* [TASK OBJECTIVE]
Write out exactly the lines running from the one with "First Caught | 26.61" to the last line of the entries, keeping both the first and the last.

* [Items from a data source]
########################################

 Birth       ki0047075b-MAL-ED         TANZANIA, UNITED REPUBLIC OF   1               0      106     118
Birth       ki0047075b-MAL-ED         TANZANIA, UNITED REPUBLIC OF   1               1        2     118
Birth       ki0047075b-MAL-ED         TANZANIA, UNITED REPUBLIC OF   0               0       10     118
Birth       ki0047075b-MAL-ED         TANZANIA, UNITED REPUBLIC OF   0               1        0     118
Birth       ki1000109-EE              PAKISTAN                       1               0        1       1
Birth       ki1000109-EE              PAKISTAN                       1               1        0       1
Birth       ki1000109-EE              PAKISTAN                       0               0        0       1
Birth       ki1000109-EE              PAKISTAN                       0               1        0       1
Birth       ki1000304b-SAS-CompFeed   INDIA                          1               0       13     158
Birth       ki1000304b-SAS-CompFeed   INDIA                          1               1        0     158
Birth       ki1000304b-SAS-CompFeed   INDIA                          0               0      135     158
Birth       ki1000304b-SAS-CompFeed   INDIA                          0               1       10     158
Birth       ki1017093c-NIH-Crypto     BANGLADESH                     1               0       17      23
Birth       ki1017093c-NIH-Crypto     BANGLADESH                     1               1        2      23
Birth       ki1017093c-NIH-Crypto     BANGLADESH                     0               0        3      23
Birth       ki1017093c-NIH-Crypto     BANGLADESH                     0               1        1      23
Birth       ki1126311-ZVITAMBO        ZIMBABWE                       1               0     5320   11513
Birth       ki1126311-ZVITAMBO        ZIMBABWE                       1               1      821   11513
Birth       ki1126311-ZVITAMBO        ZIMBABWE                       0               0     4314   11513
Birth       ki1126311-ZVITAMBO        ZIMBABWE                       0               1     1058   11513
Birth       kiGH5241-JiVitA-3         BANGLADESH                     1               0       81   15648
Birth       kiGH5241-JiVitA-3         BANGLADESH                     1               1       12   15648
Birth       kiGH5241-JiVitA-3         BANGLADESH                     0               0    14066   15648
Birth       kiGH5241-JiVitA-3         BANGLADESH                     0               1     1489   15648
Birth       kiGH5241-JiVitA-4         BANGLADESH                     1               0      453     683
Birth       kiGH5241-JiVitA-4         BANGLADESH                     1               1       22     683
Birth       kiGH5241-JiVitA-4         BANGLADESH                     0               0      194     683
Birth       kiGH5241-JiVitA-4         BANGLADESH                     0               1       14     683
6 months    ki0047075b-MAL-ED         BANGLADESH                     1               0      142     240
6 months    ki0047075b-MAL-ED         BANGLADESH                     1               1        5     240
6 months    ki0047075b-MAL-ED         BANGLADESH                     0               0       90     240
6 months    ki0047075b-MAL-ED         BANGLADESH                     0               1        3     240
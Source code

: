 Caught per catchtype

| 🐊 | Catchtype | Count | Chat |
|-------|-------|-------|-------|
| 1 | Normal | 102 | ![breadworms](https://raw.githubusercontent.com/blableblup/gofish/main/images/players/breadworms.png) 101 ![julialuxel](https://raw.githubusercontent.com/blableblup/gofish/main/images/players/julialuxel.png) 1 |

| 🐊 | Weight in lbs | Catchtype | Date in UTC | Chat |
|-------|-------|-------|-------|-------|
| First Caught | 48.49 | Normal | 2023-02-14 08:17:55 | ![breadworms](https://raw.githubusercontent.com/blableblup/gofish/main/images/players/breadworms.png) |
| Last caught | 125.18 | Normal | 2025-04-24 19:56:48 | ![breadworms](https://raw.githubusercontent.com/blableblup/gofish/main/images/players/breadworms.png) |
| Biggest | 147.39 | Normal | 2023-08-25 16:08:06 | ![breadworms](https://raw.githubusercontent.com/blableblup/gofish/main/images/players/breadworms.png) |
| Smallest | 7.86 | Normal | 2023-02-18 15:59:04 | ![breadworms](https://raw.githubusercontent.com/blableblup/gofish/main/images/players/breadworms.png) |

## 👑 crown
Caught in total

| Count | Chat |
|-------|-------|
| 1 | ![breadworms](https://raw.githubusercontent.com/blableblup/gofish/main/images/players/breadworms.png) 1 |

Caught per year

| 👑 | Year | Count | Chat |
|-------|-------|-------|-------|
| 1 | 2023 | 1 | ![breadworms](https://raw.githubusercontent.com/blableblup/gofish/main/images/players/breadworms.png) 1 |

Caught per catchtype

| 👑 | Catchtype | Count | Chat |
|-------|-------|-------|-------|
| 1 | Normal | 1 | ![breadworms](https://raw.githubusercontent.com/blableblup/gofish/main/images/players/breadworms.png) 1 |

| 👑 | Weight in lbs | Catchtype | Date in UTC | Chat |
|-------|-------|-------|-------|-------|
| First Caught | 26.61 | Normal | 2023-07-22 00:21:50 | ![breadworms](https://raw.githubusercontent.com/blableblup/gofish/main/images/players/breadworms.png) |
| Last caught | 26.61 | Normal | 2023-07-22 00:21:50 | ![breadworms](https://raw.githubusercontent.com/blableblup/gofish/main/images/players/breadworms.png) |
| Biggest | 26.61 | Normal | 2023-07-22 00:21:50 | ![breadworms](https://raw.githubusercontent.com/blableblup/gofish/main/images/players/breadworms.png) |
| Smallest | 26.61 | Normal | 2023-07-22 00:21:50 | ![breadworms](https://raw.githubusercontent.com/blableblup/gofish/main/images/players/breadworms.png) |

########################################

* [YOUR SOLUTION]
| First Caught | 26.61 | Normal | 2023-07-22 00:21:50 | ![breadworms](https://raw.githubusercontent.com/blableblup/gofish/main/images/players/breadworms.png) |
| Last caught | 26.61 | Normal | 2023-07-22 00:21:50 | ![breadworms](https://raw.githubusercontent.com/blableblup/gofish/main/images/players/breadworms.png) |
| Biggest | 26.61 | Normal | 2023-07-22 00:21:50 | ![breadworms](https://raw.githubusercontent.com/blableblup/gofish/main/images/players/breadworms.png) |
| Smallest | 26.61 | Normal | 2023-07-22 00:21:50 | ![breadworms](https://raw.githubusercontent.com/blableblup/gofish/main/images/players/breadworms.png) |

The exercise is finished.